Hearing:         20 July 2012

Counsel:         No appearance by, or on behalf, of Appellant

N Tahana for Respondent

Judgment:      20 July 2012

(ORAL) JUDGMENT OF HEATH J

Solicitors:

Crown Solicitor, Rotorua
Copy to:

Appellant in person

HOOKER V NEW ZEALAND POLICE HC ROT CRI 2012-463-15 [20 July 2012]

The appeal

[1]      Mr Hooker appeals against conviction and sentence.  The appeal arises out of a finding of guilty in respect of a charge that he failed to keep left of a no passing line when overtaking.   He was ordered to pay $932.89, a fine plus costs, and was ordered to be disqualified from holding or obtaining a driver licence for a period of three months.

Facts

[2]      Mr Hooker was travelling on the Napier-Taupo Highway on State Highway 5. While driving along that road he overtook two vehicles.  In passing the second, he crossed over double yellow lines.   The overtaking manoeuvre occurred close to a blind right-hand bend, where a motor bike was travelling in the opposite direction. An off-duty detective happened to be travelling in the second vehicle that Mr Hooker overtook.  He reported the incident.  Mr Hooker was later stopped.

[3]      On 24 September 2010, an infringement notice was issued for failing to keep to the left. A reminder notice was sent on 30 October 2010.
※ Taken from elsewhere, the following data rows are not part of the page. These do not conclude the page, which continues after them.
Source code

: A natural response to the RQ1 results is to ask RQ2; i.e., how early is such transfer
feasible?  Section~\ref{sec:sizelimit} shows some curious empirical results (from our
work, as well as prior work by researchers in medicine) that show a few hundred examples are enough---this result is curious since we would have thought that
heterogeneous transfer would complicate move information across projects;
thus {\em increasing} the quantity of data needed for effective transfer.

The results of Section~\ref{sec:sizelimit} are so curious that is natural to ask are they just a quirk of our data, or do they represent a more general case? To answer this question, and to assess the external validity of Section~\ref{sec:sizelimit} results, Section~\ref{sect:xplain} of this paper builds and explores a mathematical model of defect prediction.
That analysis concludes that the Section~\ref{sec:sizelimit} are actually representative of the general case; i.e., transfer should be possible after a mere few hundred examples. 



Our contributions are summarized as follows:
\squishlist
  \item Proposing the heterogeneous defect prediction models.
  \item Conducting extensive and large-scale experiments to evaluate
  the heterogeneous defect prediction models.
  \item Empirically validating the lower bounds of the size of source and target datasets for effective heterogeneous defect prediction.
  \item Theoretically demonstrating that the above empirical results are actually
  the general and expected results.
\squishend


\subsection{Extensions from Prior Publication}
[4]      On 22 December 2010, Mr Hooker appeared in the District Court at Taupo and entered a plea of not guilty.  A defended hearing was set down for 15 February

2011.

[5]      On 15 February 2011, Mr Hooker did not appear for the defended hearing prosecution witnesses did attend Court.   It became apparent that Mr Hooker had sought an adjournment on the basis that he was appearing on another relatively minor charge, on 14 March 2011, and wanted the two matters to be dealt with on the same day.

[6]      Generously, the presiding Justices of the Peace adjourned the hearing to that date.  The defended hearing scheduled for 14 March 2011 was adjourned due to one of the prosecution witnesses being unavailable.  The other charge was disposed of.

The detective had been deployed to Christchurch, to assist with earthquake recovery, so there was a good reason for his non-availability.  A new date of 2 May 2011 was set.

[7]      On 2 May 2011, Mr Hooker failed to appear.  A defended hearing took place in the District Court in his absence.  He was found guilty of the offence, by way of formal proof, and sentenced.

[8]      Mr Hooker appealed on the grounds that he had not received notice of the hearing.   His appeal came before Asher J on 1 December 2011.   The appeal was allowed and a rehearing was directed.[1]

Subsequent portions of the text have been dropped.